Data Visualization

The Big Picture

The moment there is quantitative information involved in what you study, visualization comes in. Visualization is as much of an art as it is engineering, and practice in making graphs is a key workshop skill.

Most of us aren’t very used to looking at lists or charts of numbers and immediately noticing trends. When we put together a graph to display data, we translate numbers into something that an end user can understand with a single glance.

What we get from looking at graphs really are just inferences. Without further scrutiny and statistical testing, just seeing a general correlation on a graph isn’t enough to draw a really strong conclusion from, (Statistical tests can give you much stronger, quantitatively driven conclusions. You can read about them at this wikipedia page if you’re really interested) but it can provide a really strong foundation from which to develop an intuitive understanding of relationships between the data you’re looking at.

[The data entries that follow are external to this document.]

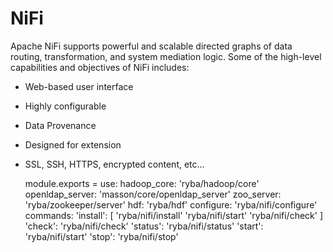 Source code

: 
# NiFi

Apache NiFi supports powerful and scalable directed graphs of data routing,
transformation, and system mediation logic. Some of the high-level capabilities 
and objectives of NiFi includes:
  * Web-based user interface
  * Highly configurable
  * Data Provenance
  * Designed for extension
  * SSL, SSH, HTTPS, encrypted content, etc...

      module.exports =
        use:
          hadoop_core: 'ryba/hadoop/core'
          openldap_server: 'masson/core/openldap_server'
          zoo_server: 'ryba/zookeeper/server'
          hdf: 'ryba/hdf'
        configure:
          'ryba/nifi/configure'
        commands:
          'install': [
            'ryba/nifi/install'
            'ryba/nifi/start'
            'ryba/nifi/check'
          ]
          'check':
            'ryba/nifi/check'
          'status':
            'ryba/nifi/status'
          'start':
            'ryba/nifi/start'
          'stop':
            'ryba/nifi/stop'
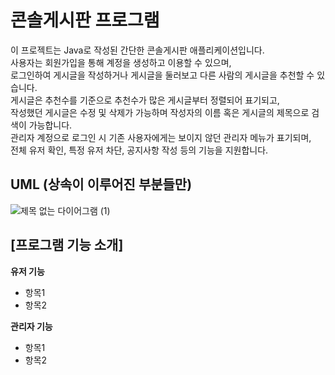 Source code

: # 콘솔게시판 프로그램

이 프로젝트는 Java로 작성된 간단한 콘솔게시판 애플리케이션입니다.<br>
사용자는 회원가입을 통해 계정을 생성하고 이용할 수 있으며,<br> 
로그인하여 게시글을 작성하거나 게시글을 둘러보고 다른 사람의 게시글을 추천할 수 있습니다.<br>
게시글은 추천수를 기준으로 추천수가 많은 게시글부터 정렬되어 표기되고,<br> 
작성했던 게시글은 수정 및 삭제가 가능하며 작성자의 이름 혹은 게시글의 제목으로 검색이 가능합니다.<br>
관리자 계정으로 로그인 시 기존 사용자에게는 보이지 않던 관리자 메뉴가 표기되며,<br>
전체 유저 확인, 특정 유저 차단, 공지사항 작성 등의 기능을 지원합니다.<br>

## UML (상속이 이루어진 부분들만)
![제목 없는 다이어그램 (1)](https://github.com/CHOI-YUN-SEUNG/NoticeBoard/assets/154594253/8f452ff1-3a01-4bf4-ace2-b089763725ba)

## [프로그램 기능 소개]
**유저 기능**<br>
  * 항목1<br>
  * 항목2<br>

**관리자 기능**
  * 항목1
  * 항목2
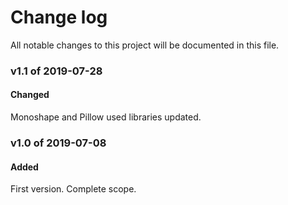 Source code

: # Change log

All notable changes to this project will be documented in this file.

### v1.1 of 2019-07-28

#### Changed

Monoshape and Pillow used libraries updated.


### v1.0 of 2019-07-08

#### Added

First version. Complete scope.
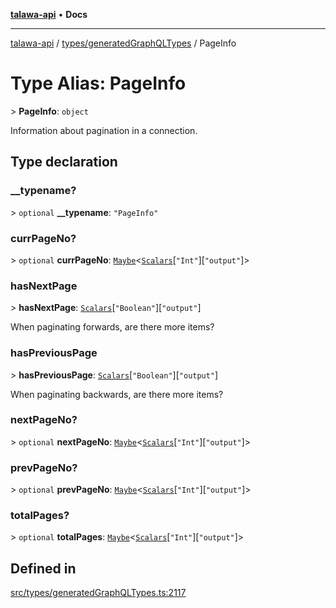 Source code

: [**talawa-api**](../../../README.md) • **Docs**

***

[talawa-api](../../../modules.md) / [types/generatedGraphQLTypes](../README.md) / PageInfo

# Type Alias: PageInfo

\> **PageInfo**: `object`

Information about pagination in a connection.

## Type declaration

### \_\_typename?

\> `optional` **\_\_typename**: `"PageInfo"`

### currPageNo?

\> `optional` **currPageNo**: [`Maybe`](Maybe.md)\<[`Scalars`](Scalars.md)\[`"Int"`\]\[`"output"`\]\>

### hasNextPage

\> **hasNextPage**: [`Scalars`](Scalars.md)\[`"Boolean"`\]\[`"output"`\]

When paginating forwards, are there more items?

### hasPreviousPage

\> **hasPreviousPage**: [`Scalars`](Scalars.md)\[`"Boolean"`\]\[`"output"`\]

When paginating backwards, are there more items?

### nextPageNo?

\> `optional` **nextPageNo**: [`Maybe`](Maybe.md)\<[`Scalars`](Scalars.md)\[`"Int"`\]\[`"output"`\]\>

### prevPageNo?

\> `optional` **prevPageNo**: [`Maybe`](Maybe.md)\<[`Scalars`](Scalars.md)\[`"Int"`\]\[`"output"`\]\>

### totalPages?

\> `optional` **totalPages**: [`Maybe`](Maybe.md)\<[`Scalars`](Scalars.md)\[`"Int"`\]\[`"output"`\]\>

## Defined in

[src/types/generatedGraphQLTypes.ts:2117](https://github.com/PalisadoesFoundation/talawa-api/blob/f4877b986932181336f42a7336754de05976cd97/src/types/generatedGraphQLTypes.ts#L2117)

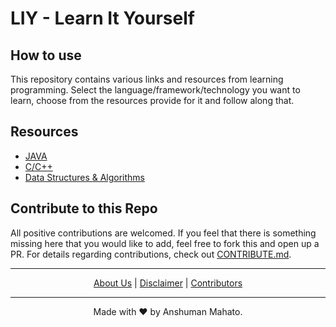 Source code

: # LIY - Learn It Yourself

## How to use

This repository contains various links and resources from learning programming. Select the language/framework/technology you want to learn, choose from the resources provide for it and follow along that.

## Resources

- [JAVA](./JAVA.md)
- [C/C++](./C-CPP.md)
- [Data Structures & Algorithms](./DSA.md)

## Contribute to this Repo

All positive contributions are welcomed. If you feel that there is something missing here that you would like to add, feel free to fork this and open up a PR. For details regarding contributions, check out [CONTRIBUTE.md](./CONTRIBUTE.md).

---

<div align="center">
<a href="./ABOUT.md">About Us</a>&nbsp;|&nbsp;<a href="./DISCLAIMER.md">Disclaimer</a>&nbsp;|&nbsp;<a href="./CONTRIBUTORS.md">Contributors</a>
</div>

---

<div align="center">
Made with ❤ by Anshuman Mahato.
</div>
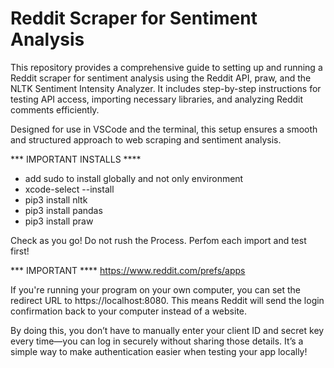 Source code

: # Reddit Scraper for Sentiment Analysis

This repository provides a comprehensive guide to setting up and running a Reddit scraper for sentiment analysis using the Reddit API, praw, and the NLTK Sentiment Intensity Analyzer. It includes step-by-step instructions for testing API access, importing necessary libraries, and analyzing Reddit comments efficiently.

Designed for use in VSCode and the terminal, this setup ensures a smooth and structured approach to web scraping and sentiment analysis.

*** IMPORTANT INSTALLS ****
- add sudo to install globally and not only environment
- xcode-select --install
- pip3 install nltk
- pip3 install pandas
- pip3 install praw
  
Check as you go! Do not rush the Process. Perfom each import and test first!

*** IMPORTANT ****
https://www.reddit.com/prefs/apps

If you're running your program on your own computer, you can set the redirect URL to https://localhost:8080. This means Reddit will send the login confirmation back to your computer instead of a website.

By doing this, you don’t have to manually enter your client ID and secret key every time—you can log in securely without sharing those details. It’s a simple way to make authentication easier when testing your app locally! 
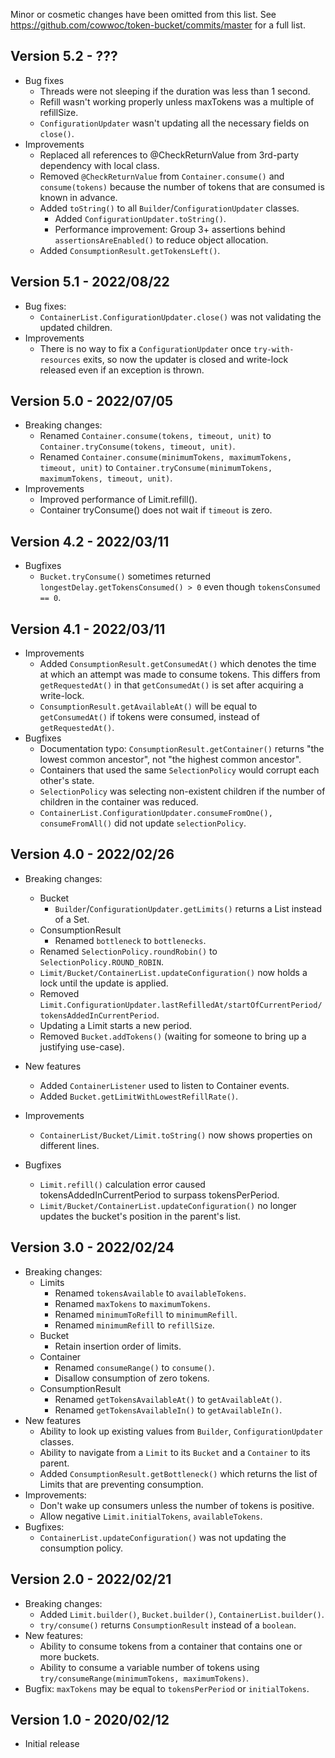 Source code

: Minor or cosmetic changes have been omitted from this list.
See https://github.com/cowwoc/token-bucket/commits/master for a full list.

## Version 5.2 - ???

* Bug fixes
    * Threads were not sleeping if the duration was less than 1 second.
    * Refill wasn't working properly unless maxTokens was a multiple of refillSize.
    * `ConfigurationUpdater` wasn't updating all the necessary fields on `close()`.
* Improvements
    * Replaced all references to @CheckReturnValue from 3rd-party dependency with local class.
    * Removed `@CheckReturnValue` from `Container.consume()` and `consume(tokens)` because the number of
      tokens that are consumed is known in advance.
    * Added `toString()` to all `Builder`/`ConfigurationUpdater` classes.
        * Added `ConfigurationUpdater.toString()`.
        * Performance improvement: Group 3+ assertions behind `assertionsAreEnabled()` to reduce object
          allocation.
    * Added `ConsumptionResult.getTokensLeft()`.

## Version 5.1 - 2022/08/22

* Bug fixes:
    * `ContainerList.ConfigurationUpdater.close()` was not validating the updated children.
* Improvements
    * There is no way to fix a `ConfigurationUpdater` once `try-with-resources` exits, so now the updater is
      closed and write-lock released even if an exception is thrown.

## Version 5.0 - 2022/07/05

* Breaking changes:
    * Renamed `Container.consume(tokens, timeout, unit)` to `Container.tryConsume(tokens, timeout, unit)`.
    * Renamed `Container.consume(minimumTokens, maximumTokens, timeout, unit)` to
      `Container.tryConsume(minimumTokens, maximumTokens, timeout, unit)`.
* Improvements
    * Improved performance of Limit.refill().
    * Container tryConsume() does not wait if `timeout` is zero.

## Version 4.2 - 2022/03/11

* Bugfixes
    * `Bucket.tryConsume()` sometimes returned `longestDelay.getTokensConsumed() > 0` even though
      `tokensConsumed == 0`.

## Version 4.1 - 2022/03/11

* Improvements
    * Added `ConsumptionResult.getConsumedAt()` which denotes the time at which an attempt was made to consume
      tokens. This differs from `getRequestedAt()` in that `getConsumedAt()` is set after acquiring a  
      write-lock.
    * `ConsumptionResult.getAvailableAt()` will be equal to `getConsumedAt()` if tokens were consumed, instead
      of `getRequestedAt()`.
* Bugfixes
    * Documentation typo: `ConsumptionResult.getContainer()` returns "the lowest common ancestor", not
      "the highest common ancestor".
    * Containers that used the same `SelectionPolicy` would corrupt each other's state.
    * `SelectionPolicy` was selecting non-existent children if the number of children in the container was
      reduced.
    * `ContainerList.ConfigurationUpdater.consumeFromOne(), consumeFromAll()` did not update
      `selectionPolicy`.

## Version 4.0 - 2022/02/26

* Breaking changes:
    * Bucket
        * `Builder`/`ConfigurationUpdater.getLimits()` returns a List instead of a Set.
    * ConsumptionResult
        * Renamed `bottleneck` to `bottlenecks`.
    * Renamed `SelectionPolicy.roundRobin()` to `SelectionPolicy.ROUND_ROBIN`.
    * `Limit/Bucket/ContainerList.updateConfiguration()` now holds a lock until the update is applied.
    * Removed `Limit.ConfigurationUpdater.lastRefilledAt/startOfCurrentPeriod/tokensAddedInCurrentPeriod`.
    * Updating a Limit starts a new period.
    * Removed `Bucket.addTokens()` (waiting for someone to bring up a justifying use-case).

* New features
    * Added `ContainerListener` used to listen to Container events.
    * Added `Bucket.getLimitWithLowestRefillRate()`.

* Improvements
    * `ContainerList/Bucket/Limit.toString()` now shows properties on different lines.

* Bugfixes
    * `Limit.refill()` calculation error caused tokensAddedInCurrentPeriod to surpass tokensPerPeriod.
    * `Limit/Bucket/ContainerList.updateConfiguration()` no longer updates the bucket's position in the
      parent's list.

## Version 3.0 - 2022/02/24

* Breaking changes:
    * Limits
        * Renamed `tokensAvailable` to `availableTokens`.
        * Renamed `maxTokens` to `maximumTokens`.
        * Renamed `minimumToRefill` to `minimumRefill`.
        * Renamed `minimumRefill` to `refillSize`.
    * Bucket
        * Retain insertion order of limits.
    * Container
        * Renamed `consumeRange()` to `consume()`.
        * Disallow consumption of zero tokens.
    * ConsumptionResult
        * Renamed `getTokensAvailableAt()` to `getAvailableAt()`.
        * Renamed `getTokensAvailableIn()` to `getAvailableIn()`.
* New features
    * Ability to look up existing values from `Builder`, `ConfigurationUpdater` classes.
    * Ability to navigate from a `Limit` to its `Bucket` and a `Container` to its parent.
    * Added `ConsumptionResult.getBottleneck()` which returns the list of Limits that are preventing
      consumption.
* Improvements:
    * Don't wake up consumers unless the number of tokens is positive.
    * Allow negative `Limit.initialTokens`, `availableTokens`.
* Bugfixes:
    * `ContainerList.updateConfiguration()` was not updating the consumption policy.

## Version 2.0 - 2022/02/21

* Breaking changes:
    * Added `Limit.builder()`, `Bucket.builder()`, `ContainerList.builder()`.
    * `try/consume()` returns `ConsumptionResult` instead of a `boolean`.
* New features:
    * Ability to consume tokens from a container that contains one or more buckets.
    * Ability to consume a variable number of tokens using `try/consumeRange(minimumTokens, maximumTokens)`.
* Bugfix: `maxTokens` may be equal to `tokensPerPeriod` or `initialTokens`.

## Version 1.0 - 2020/02/12

* Initial release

Data visualization is also an invaluable tool when it comes to communicating your findings. A graph can contain a lot of information in an easy to read and understand format. When you present an audience with a graph, they don’t have to just take your word for whatever relationships you’re trying to point out, they can look at the graph and come to conclusions themselves. By having your audience build their own intuitions about the data you’re presenting them with, their understanding will be vastly stronger.

Below we’ll walk through a few example data sets so that you can become familiar both with RAWGraphs and some various data-visualization methods.

The Data can Lead you Astray

Even though data visualizations represent data, the way the do so is being curated by the person who makes the visualization. When we make decisions about how we represent data, we can make changes to make the relationships we’re noticing clearer, but this can lead to somewhat misleading charts. Take the bar chart pictured below.

_images/Misusestatistics_0001.png — Figure 1 Image from wikipedia. https://en.wikipedia.org/wiki/File:Misusestatistics_0001.png

In the version of the bar chart on the left, the scale has been truncated. Notice how the scale on the left starts at 36, while the scale on the right starts at 0. When the scale is truncated, it makes the difference between the values seem much larger than in the full-scale graph on the right.

This isn’t necessarily a bad thing; sometimes those little differences are really important. However, when we read graphs, we should pay attention to how the graph has been constructed. What are the scales of the axes? How do they affect how you view the data? How is the data labelled? Is one of the labels inflamatory, or designed to provoke emotional reaction? Questions like these are how we critically examine visual data, and we need to keep them handy. Because visual data is so intuitive and easy to absorb, it can be easy to absorb uncritically and have something misleading slip past you.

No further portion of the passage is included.